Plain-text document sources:
━━━━━━━━

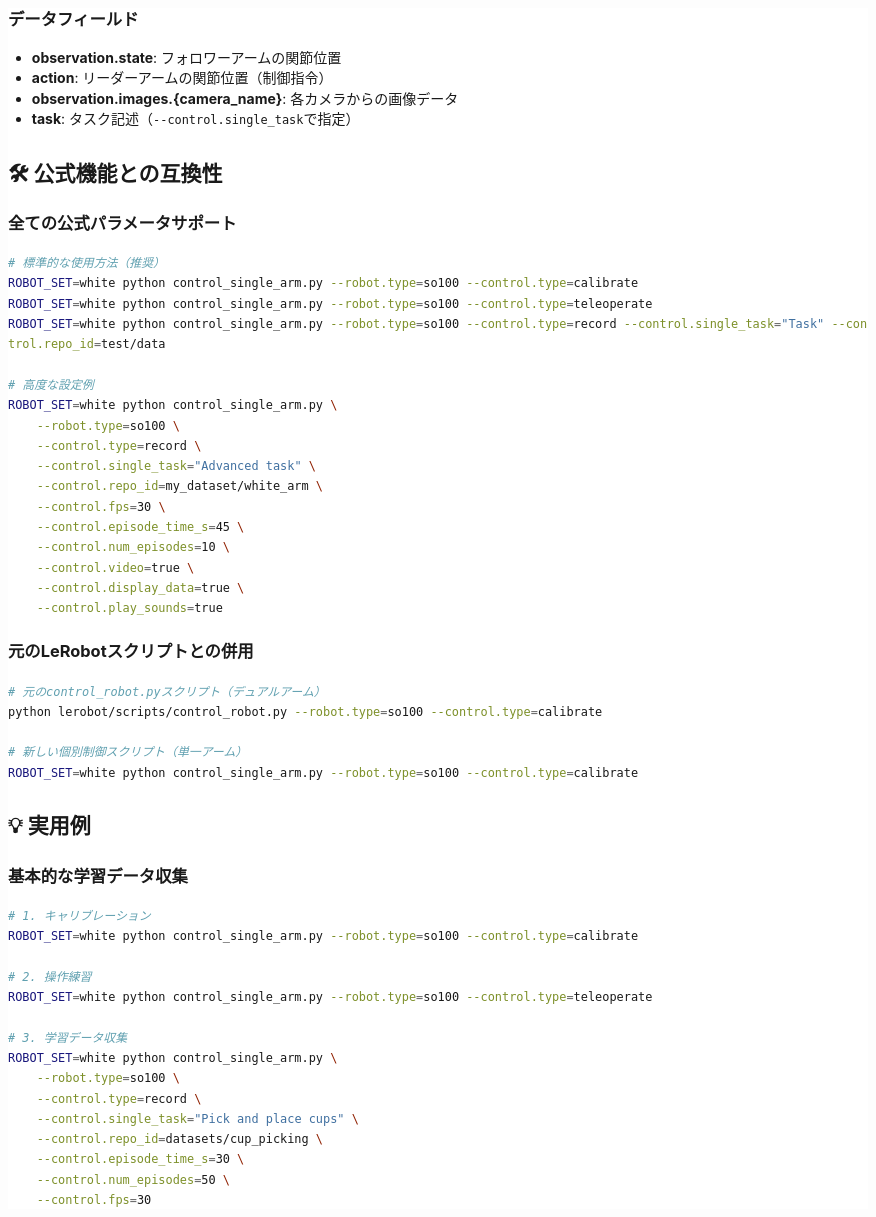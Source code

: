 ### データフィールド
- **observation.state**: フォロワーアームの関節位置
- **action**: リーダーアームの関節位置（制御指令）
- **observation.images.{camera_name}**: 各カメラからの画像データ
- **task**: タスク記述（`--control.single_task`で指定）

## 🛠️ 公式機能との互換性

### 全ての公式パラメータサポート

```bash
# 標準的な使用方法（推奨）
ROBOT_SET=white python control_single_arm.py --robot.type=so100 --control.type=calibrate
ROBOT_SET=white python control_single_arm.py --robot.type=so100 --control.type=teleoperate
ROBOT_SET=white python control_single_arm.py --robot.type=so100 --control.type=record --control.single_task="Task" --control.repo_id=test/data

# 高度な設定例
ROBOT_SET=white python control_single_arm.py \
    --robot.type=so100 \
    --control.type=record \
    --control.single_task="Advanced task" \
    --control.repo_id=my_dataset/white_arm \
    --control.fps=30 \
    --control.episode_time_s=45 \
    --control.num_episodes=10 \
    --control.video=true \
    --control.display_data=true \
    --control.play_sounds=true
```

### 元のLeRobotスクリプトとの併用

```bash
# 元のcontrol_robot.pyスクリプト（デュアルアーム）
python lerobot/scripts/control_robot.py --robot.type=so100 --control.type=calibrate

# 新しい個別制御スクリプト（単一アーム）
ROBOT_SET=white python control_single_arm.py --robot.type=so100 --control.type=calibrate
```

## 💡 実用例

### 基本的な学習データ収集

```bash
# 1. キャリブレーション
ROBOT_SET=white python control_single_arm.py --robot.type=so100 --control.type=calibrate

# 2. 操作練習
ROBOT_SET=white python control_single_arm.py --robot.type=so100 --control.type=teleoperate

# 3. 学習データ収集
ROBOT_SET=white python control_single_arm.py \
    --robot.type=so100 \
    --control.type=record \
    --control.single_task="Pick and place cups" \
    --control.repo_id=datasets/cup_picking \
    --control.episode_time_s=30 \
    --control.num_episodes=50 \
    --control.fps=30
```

━━━━━━━━

■ **REQUIRED WORK**
Respond with a single number: the count of lines in the entries above that contain the string "true".

■ **SOLUTION**
3